1977年に第一巻が出版された「西遊記」は第三巻までが小野忍訳で、訳者の急逝の後を受けて第四巻からは中野美代子訳となり、1998年に最終の第十巻が刊行されている。その間私の読書に充てる時間も限られていたり、訳者が途中で交代したことへの引っかかりもあり手を出すのを控えていた。ところが今年に入り第一巻から中野美代子新訳で新シリーズが刊行されることになったので否応なくさっそく飛びついた。そして結果は大正解であった。
《第一回
霊根を孕み源流が出ずること
心性を持し大道が生じること
先ずは詩を一首
混沌はまだ分かれておらぬゆえ
天と地は渺茫なんにも見えず
盤古が卵を破ったその時から
天地はひらき清濁の別も生ず
・・・・》
と始まるが、霊根を孕み??でもう最初から意味がさっぱり分からない。親しみの薄い言葉がボンボンと飛び出る。そして、ゾクッと来るのである。未知のものに対面したときの高揚感が沸々と湧き上がってくるのである。

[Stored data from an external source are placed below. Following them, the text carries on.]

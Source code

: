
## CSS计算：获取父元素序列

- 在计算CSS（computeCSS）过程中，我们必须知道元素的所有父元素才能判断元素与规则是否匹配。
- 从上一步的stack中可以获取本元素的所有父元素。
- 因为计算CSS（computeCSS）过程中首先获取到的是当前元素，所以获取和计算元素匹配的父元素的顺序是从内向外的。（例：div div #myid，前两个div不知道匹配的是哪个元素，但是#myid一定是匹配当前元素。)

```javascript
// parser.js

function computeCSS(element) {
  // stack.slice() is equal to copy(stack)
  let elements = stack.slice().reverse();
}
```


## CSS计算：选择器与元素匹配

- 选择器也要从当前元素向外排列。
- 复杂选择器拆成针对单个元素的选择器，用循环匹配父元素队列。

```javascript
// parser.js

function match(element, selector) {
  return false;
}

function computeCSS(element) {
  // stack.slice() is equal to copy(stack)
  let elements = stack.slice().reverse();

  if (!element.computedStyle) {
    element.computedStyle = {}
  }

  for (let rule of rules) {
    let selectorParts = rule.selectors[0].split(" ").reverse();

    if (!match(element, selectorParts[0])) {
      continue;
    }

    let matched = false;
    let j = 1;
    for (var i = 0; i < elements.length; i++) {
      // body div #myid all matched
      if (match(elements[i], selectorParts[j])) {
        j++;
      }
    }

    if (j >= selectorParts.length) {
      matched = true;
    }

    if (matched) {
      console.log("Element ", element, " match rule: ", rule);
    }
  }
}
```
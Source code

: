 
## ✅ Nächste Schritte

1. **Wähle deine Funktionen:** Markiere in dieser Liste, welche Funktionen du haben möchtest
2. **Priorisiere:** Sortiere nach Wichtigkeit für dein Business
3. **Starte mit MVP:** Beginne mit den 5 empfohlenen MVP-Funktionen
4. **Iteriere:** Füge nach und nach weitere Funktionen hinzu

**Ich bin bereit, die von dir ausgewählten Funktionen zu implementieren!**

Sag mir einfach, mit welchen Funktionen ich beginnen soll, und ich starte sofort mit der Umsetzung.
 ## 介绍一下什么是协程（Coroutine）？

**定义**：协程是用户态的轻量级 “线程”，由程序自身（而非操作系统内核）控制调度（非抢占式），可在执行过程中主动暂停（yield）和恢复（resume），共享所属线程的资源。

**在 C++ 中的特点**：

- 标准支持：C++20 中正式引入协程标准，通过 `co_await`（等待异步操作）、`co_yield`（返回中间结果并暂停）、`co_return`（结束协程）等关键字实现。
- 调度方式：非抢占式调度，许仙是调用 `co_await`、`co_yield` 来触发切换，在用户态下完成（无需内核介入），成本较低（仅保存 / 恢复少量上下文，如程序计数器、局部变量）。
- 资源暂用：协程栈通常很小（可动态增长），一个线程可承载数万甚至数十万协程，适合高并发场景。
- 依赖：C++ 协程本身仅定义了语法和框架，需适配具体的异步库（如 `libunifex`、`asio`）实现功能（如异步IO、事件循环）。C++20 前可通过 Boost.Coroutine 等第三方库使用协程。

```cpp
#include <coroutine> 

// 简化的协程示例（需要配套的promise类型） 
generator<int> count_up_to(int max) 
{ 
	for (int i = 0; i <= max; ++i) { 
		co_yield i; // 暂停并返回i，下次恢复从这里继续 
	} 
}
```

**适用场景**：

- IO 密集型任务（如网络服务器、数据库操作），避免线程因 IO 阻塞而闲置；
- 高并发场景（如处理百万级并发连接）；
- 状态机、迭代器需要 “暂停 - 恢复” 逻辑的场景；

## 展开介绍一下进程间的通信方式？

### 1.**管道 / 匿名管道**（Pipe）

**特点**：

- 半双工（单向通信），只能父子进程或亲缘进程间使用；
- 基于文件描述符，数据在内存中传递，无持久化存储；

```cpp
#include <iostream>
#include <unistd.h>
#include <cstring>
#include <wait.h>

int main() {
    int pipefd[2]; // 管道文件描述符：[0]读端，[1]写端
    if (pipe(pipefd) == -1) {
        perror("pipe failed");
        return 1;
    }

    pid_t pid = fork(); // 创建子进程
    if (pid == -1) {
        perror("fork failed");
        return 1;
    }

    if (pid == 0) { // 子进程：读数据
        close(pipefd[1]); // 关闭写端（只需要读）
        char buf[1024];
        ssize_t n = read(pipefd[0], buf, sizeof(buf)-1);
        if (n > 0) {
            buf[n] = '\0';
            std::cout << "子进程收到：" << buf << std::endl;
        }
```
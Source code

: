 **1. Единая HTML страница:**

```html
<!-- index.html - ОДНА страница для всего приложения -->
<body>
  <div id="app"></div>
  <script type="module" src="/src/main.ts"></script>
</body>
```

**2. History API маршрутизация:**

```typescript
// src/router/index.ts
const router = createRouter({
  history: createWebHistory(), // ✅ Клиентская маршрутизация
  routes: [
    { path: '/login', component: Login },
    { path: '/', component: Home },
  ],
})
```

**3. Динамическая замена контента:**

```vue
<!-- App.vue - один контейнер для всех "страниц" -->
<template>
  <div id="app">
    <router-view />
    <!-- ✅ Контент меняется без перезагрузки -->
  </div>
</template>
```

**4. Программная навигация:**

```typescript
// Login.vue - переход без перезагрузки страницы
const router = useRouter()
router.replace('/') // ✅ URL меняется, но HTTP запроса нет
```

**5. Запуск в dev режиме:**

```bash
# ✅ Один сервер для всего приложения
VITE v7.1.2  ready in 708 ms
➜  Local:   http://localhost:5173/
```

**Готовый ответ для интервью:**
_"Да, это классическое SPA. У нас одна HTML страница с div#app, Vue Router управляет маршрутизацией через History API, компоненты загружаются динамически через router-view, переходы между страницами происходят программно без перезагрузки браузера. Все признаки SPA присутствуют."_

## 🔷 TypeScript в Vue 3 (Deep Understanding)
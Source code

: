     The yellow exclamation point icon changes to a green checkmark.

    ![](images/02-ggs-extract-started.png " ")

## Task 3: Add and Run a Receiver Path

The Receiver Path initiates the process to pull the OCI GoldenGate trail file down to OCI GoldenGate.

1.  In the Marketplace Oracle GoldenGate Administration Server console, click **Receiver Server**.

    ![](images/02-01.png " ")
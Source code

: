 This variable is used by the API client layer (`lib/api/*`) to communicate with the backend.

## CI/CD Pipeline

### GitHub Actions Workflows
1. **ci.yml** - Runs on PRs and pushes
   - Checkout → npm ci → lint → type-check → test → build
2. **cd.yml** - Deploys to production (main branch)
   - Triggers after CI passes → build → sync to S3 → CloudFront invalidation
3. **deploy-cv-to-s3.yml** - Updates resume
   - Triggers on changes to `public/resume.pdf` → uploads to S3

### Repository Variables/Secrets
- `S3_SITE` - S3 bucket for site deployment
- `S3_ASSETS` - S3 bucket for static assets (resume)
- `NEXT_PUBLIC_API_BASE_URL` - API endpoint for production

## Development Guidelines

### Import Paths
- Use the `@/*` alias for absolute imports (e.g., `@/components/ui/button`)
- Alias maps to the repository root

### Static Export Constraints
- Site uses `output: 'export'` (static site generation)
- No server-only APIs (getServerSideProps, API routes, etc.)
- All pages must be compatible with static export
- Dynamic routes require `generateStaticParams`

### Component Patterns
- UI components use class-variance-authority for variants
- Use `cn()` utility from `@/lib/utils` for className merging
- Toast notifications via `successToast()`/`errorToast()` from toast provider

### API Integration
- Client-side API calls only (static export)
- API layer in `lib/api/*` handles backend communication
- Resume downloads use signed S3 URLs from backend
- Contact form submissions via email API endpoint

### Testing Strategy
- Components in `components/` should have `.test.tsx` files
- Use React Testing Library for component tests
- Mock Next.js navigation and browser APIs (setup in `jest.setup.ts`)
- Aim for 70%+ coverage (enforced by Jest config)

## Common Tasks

国民学校(今の小学校)の低学年の頃、父の書棚にある本でもでも、知らない漢字のかなりにふりがなさえあれば、取り出しては読みふけった記憶がある。本当の意味は分からなくても、感じで自分勝手な推測をし、また想像を楽しみ、そしていずれはちゃんと読んで本当の意味が分かるようになるんだという期待感で、心を膨ませていた。
この「西遊記」に取りかかって、その子供の頃を思い出したのである。
そして嬉しいことに『子供の心』に戻れるのである。
とにかくこの「西遊記」には日常は触れることがなく意味も分からない言葉が目白押しに出てくる。ただ字面に目を走らせているとなんとなく中身が伝わってくるような気はするのであるが。
孫悟空は武器好きなのである。だから武器の名前にしても刀、槍、剣、戟、斧、鉞、毛、鎌、鞭、簡、弓、弩、叉、矛に加えて、普通のワープロでは出しようのない漢字の名前もいくつか出てくる。けだものの名前にしても当用漢字ではとうてい追っつかない漢字で次から次へと出てくる。昔なら活字の鋳造が大変だっただろうな、とか、それにしてもこの難しい漢字をどのように印刷まで持ってきたのだろう、と余計なことまで考えてしまう
武器については図入りの懇切丁寧な注があるのでそれを見ればいいのだか、漢和辞典で調べるのも楽しい。『鞭』なんて、むちでいいじゃないのか、と思うのに、全訳漢辞海(三省堂刊)では「武器の一つ。鉄製で節はあるが、刃や槍先はない」と出てくる。『簡』も「むちに似た兵器の一種」と説明があり、これだけでは分かるようで分からない。金偏に巴と書く『は』と言う武器は、文字自体がこの辞典には出てこない。わが家の最大の漢和辞典である大修館書店の広漢和辞典にもこの文字が出てこないのでもうお手上げ。ところが注には「まぐわ」(農具のまぐわを原型とする)と説明されて図まで出ている。すなわち「西遊記」は元来学者・研究者でないと読みこなせない玄妙の物語なのである。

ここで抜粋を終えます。